* Work required *
Unless a line falls after the one with "<a href='https://sony-liv-clone-coral.vercel.app/'>View Live", retype it exactly from the records below; leave out all pictures.

* Material provided *
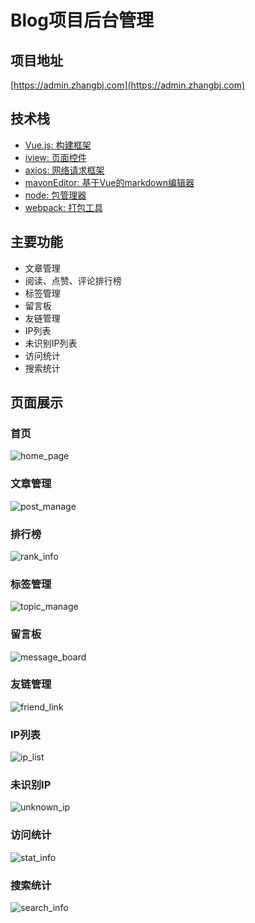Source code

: # Blog项目后台管理

## 项目地址
[https://admin.zhangbj.com](https://admin.zhangbj.com)

## 技术栈
- [Vue.js: 构建框架](https://github.com/vuejs/vue)
- [iview: 页面控件](https://github.com/iview/iview)
- [axios: 网络请求框架](https://github.com/axios/axios)
- [mavonEditor: 基于Vue的markdown编辑器](https://github.com/hinesboy/mavonEditor)
- [node: 包管理器](https://github.com/nodejs/node)
- [webpack: 打包工具](https://github.com/webpack/webpack)

## 主要功能
- 文章管理
- 阅读、点赞、评论排行榜
- 标签管理
- 留言板
- 友链管理
- IP列表
- 未识别IP列表
- 访问统计
- 搜索统计

## 页面展示

### 首页
![home_page](./preview/home_page.png)

### 文章管理
![post_manage](./preview/post_manage.png)

### 排行榜
![rank_info](./preview/rank_info.png)

### 标签管理
![topic_manage](./preview/topic_manage.png)

### 留言板
![message_board](./preview/message_board.png)

### 友链管理
![friend_link](./preview/friend_link.png)

### IP列表
![ip_list](./preview/ip_list.png)

### 未识别IP
![unknown_ip](./preview/unknown_ip.png)

### 访问统计
![stat_info](./preview/stat_info.png)

### 搜索统计
![search_info](./preview/search_info.png)
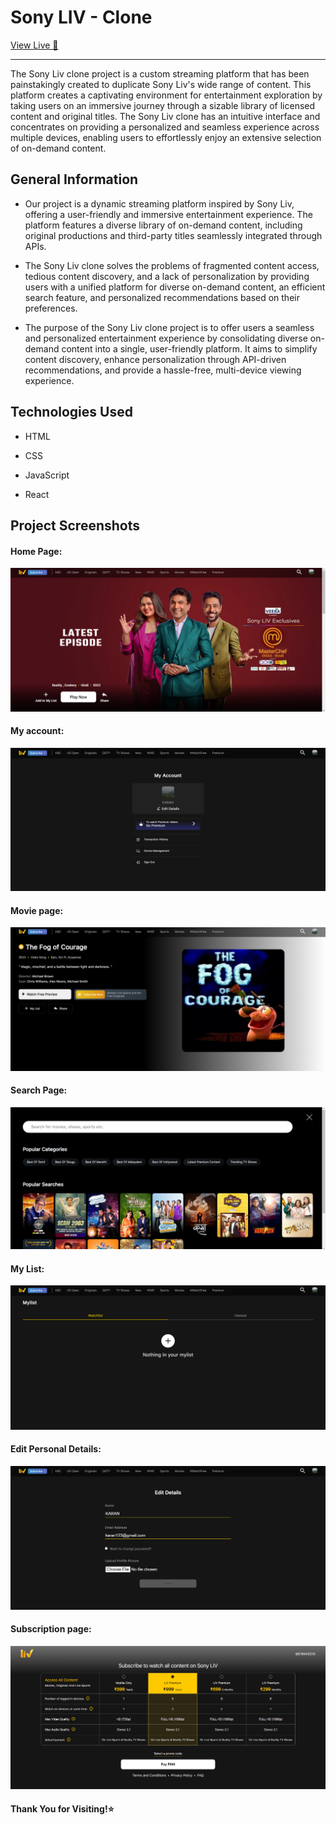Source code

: <h1>Sony LIV - Clone</h1>
<a href='https://sony-liv-clone-coral.vercel.app/'>View Live 🚀</a>
<hr><p>The Sony Liv clone project is a custom streaming platform that has been painstakingly created to duplicate Sony Liv's wide range of content. This platform creates a captivating environment for entertainment exploration by taking users on an immersive journey through a sizable library of licensed content and original titles. The Sony Liv clone has an intuitive interface and concentrates on providing a personalized and seamless experience across multiple devices, enabling users to effortlessly enjoy an extensive selection of on-demand content.</p><h2>General Information</h2>
<ul>
<li>Our project is a dynamic streaming platform inspired by Sony Liv, offering a user-friendly and immersive entertainment experience. The platform features a diverse library of on-demand content, including original productions and third-party titles seamlessly integrated through APIs.</li>
</ul><ul>
<li>The Sony Liv clone solves the problems of fragmented content access, tedious content discovery, and a lack of personalization by providing users with a unified platform for diverse on-demand content, an efficient search feature, and personalized recommendations based on their preferences.</li>
</ul><ul>
<li>The purpose of the Sony Liv clone project is to offer users a seamless and personalized entertainment experience by consolidating diverse on-demand content into a single, user-friendly platform. It aims to simplify content discovery, enhance personalization through API-driven recommendations, and provide a hassle-free, multi-device viewing experience.</li>
</ul><h2>Technologies Used</h2>
<ul>
<li>HTML</li>
</ul><ul>
<li>CSS</li>
</ul><ul>
<li>JavaScript</li>
</ul><ul>
<li>React</li>
</ul>
<h2>Project Screenshots</h2>
<h4>Home Page:</h4>
<img src='/public/Project Screenshots/Screenshot (64).png' />
<h4>My account:</h4>
<img src='/public/Project Screenshots/Screenshot (66).png' />
<h4>Movie page:</h4>
<img src='/public/Project Screenshots/Screenshot (68).png' />
<h4>Search Page:</h4>
<img src='/public/Project Screenshots/Screenshot (65).png' />
<h4>My List:</h4>
<img src='/public/Project Screenshots/Screenshot (69).png' />
<h4>Edit Personal Details:</h4>
<img src='/public/Project Screenshots/Screenshot (67).png' />
<h4>Subscription page:</h4>
<img src='/public/Project Screenshots/Screenshot (70).png' />
<h4>Thank You for Visiting!⭐</h4>
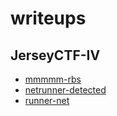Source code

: # writeups

## JerseyCTF-IV

- [mmmmm-rbs](https://github.com/brandeis-cybersecurity-club/writeups/blob/main/JerseyCTF-IV/mmmmm-rbs.md)
- [netrunner-detected](https://github.com/brandeis-cybersecurity-club/writeups/blob/main/JerseyCTF-IV/netrunner-detected.md)
- [runner-net](https://github.com/brandeis-cybersecurity-club/writeups/blob/main/JerseyCTF-IV/runner-net.md)
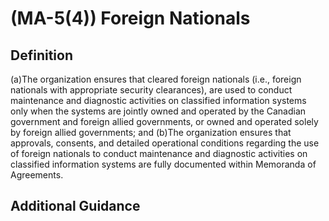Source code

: 
# (MA-5(4)) Foreign Nationals

## Definition

(a)The organization ensures that cleared foreign nationals (i.e., foreign nationals with appropriate security clearances), are used to conduct maintenance and diagnostic activities on classified information systems only when the systems are jointly owned and operated by the Canadian government and foreign allied governments, or owned and operated solely by foreign allied governments; and
(b)The organization ensures that approvals, consents, and detailed operational conditions regarding the use of foreign nationals to conduct maintenance and diagnostic activities on classified information systems are fully documented within Memoranda of Agreements.

## Additional Guidance


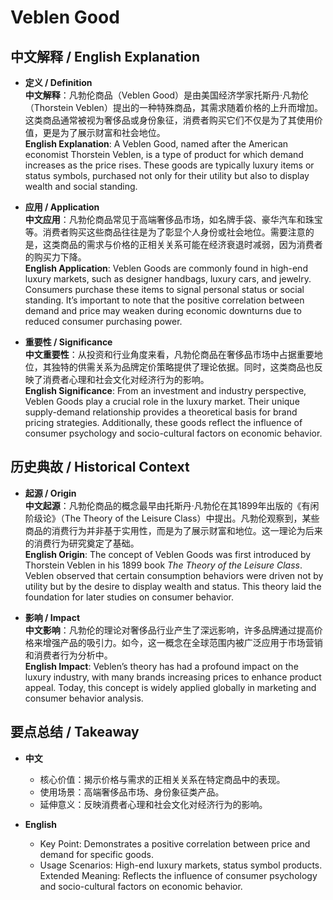 # Veblen Good

## 中文解释 / English Explanation

* **定义 / Definition**  
  **中文解释**：凡勃伦商品（Veblen Good）是由美国经济学家托斯丹·凡勃伦（Thorstein Veblen）提出的一种特殊商品，其需求随着价格的上升而增加。这类商品通常被视为奢侈品或身份象征，消费者购买它们不仅是为了其使用价值，更是为了展示财富和社会地位。  
  **English Explanation**: A Veblen Good, named after the American economist Thorstein Veblen, is a type of product for which demand increases as the price rises. These goods are typically luxury items or status symbols, purchased not only for their utility but also to display wealth and social standing.

* **应用 / Application**  
  **中文应用**：凡勃伦商品常见于高端奢侈品市场，如名牌手袋、豪华汽车和珠宝等。消费者购买这些商品往往是为了彰显个人身份或社会地位。需要注意的是，这类商品的需求与价格的正相关关系可能在经济衰退时减弱，因为消费者的购买力下降。  
  **English Application**: Veblen Goods are commonly found in high-end luxury markets, such as designer handbags, luxury cars, and jewelry. Consumers purchase these items to signal personal status or social standing. It’s important to note that the positive correlation between demand and price may weaken during economic downturns due to reduced consumer purchasing power.

* **重要性 / Significance**  
  **中文重要性**：从投资和行业角度来看，凡勃伦商品在奢侈品市场中占据重要地位，其独特的供需关系为品牌定价策略提供了理论依据。同时，这类商品也反映了消费者心理和社会文化对经济行为的影响。  
  **English Significance**: From an investment and industry perspective, Veblen Goods play a crucial role in the luxury market. Their unique supply-demand relationship provides a theoretical basis for brand pricing strategies. Additionally, these goods reflect the influence of consumer psychology and socio-cultural factors on economic behavior.

## 历史典故 / Historical Context

* **起源 / Origin**  
  **中文起源**：凡勃伦商品的概念最早由托斯丹·凡勃伦在其1899年出版的《有闲阶级论》（The Theory of the Leisure Class）中提出。凡勃伦观察到，某些商品的消费行为并非基于实用性，而是为了展示财富和地位。这一理论为后来的消费行为研究奠定了基础。  
  **English Origin**: The concept of Veblen Goods was first introduced by Thorstein Veblen in his 1899 book *The Theory of the Leisure Class*. Veblen observed that certain consumption behaviors were driven not by utility but by the desire to display wealth and status. This theory laid the foundation for later studies on consumer behavior.

* **影响 / Impact**  
  **中文影响**：凡勃伦的理论对奢侈品行业产生了深远影响，许多品牌通过提高价格来增强产品的吸引力。如今，这一概念在全球范围内被广泛应用于市场营销和消费者行为分析中。  
  **English Impact**: Veblen’s theory has had a profound impact on the luxury industry, with many brands increasing prices to enhance product appeal. Today, this concept is widely applied globally in marketing and consumer behavior analysis.

## 要点总结 / Takeaway

* **中文**  
  - 核心价值：揭示价格与需求的正相关关系在特定商品中的表现。  
  - 使用场景：高端奢侈品市场、身份象征类产品。  
  - 延伸意义：反映消费者心理和社会文化对经济行为的影响。

* **English**  
  - Key Point: Demonstrates a positive correlation between price and demand for specific goods.  
  - Usage Scenarios: High-end luxury markets, status symbol products.  
Extended Meaning: Reflects the influence of consumer psychology and socio-cultural factors on economic behavior.
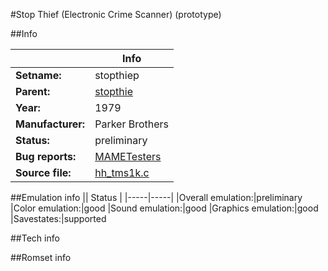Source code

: #Stop Thief (Electronic Crime Scanner) (prototype)

##Info

||Info|
|-----|-----|
|**Setname:**|stopthiep
|**Parent:**|[stopthie](stopthie.md)
|**Year:**|1979
|**Manufacturer:**|Parker Brothers
|**Status:**|preliminary
|**Bug reports:**|[MAMETesters](http://mametesters.org/view_all_set.php?type=1&temporary=y&search=hh_tms1k.c)
|**Source file:**|[hh_tms1k.c](https://github.com/mamedev/mame/blob/master/src/mess/drivers/hh_tms1k.c)

##Emulation info
|| Status |
|-----|-----|
|Overall emulation:|preliminary
|Color emulation:|good
|Sound emulation:|good
|Graphics emulation:|good
|Savestates:|supported

##Tech info

##Romset info

<!--- START OF EDITED COMMENT DO NOT TOUCH TEXT ABOVE-->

* Exercise result *
Source code

: # Blog项目后台管理

## 项目地址
[https://admin.zhangbj.com](https://admin.zhangbj.com)

## 技术栈
- [Vue.js: 构建框架](https://github.com/vuejs/vue)
- [iview: 页面控件](https://github.com/iview/iview)
- [axios: 网络请求框架](https://github.com/axios/axios)
- [mavonEditor: 基于Vue的markdown编辑器](https://github.com/hinesboy/mavonEditor)
- [node: 包管理器](https://github.com/nodejs/node)
- [webpack: 打包工具](https://github.com/webpack/webpack)

## 主要功能
- 文章管理
- 阅读、点赞、评论排行榜
- 标签管理
- 留言板
- 友链管理
- IP列表
- 未识别IP列表
- 访问统计
- 搜索统计

## 页面展示

### 首页
![home_page](./preview/home_page.png)

### 文章管理
![post_manage](./preview/post_manage.png)

### 排行榜
![rank_info](./preview/rank_info.png)

### 标签管理
![topic_manage](./preview/topic_manage.png)

### 留言板
![message_board](./preview/message_board.png)

### 友链管理
![friend_link](./preview/friend_link.png)

### IP列表
![ip_list](./preview/ip_list.png)

### 未识别IP
![unknown_ip](./preview/unknown_ip.png)

### 访问统计
![stat_info](./preview/stat_info.png)

### 搜索统计
![search_info](./preview/search_info.png)
Source code

: <h1>Sony LIV - Clone</h1>
<a href='https://sony-liv-clone-coral.vercel.app/'>View Live 🚀</a>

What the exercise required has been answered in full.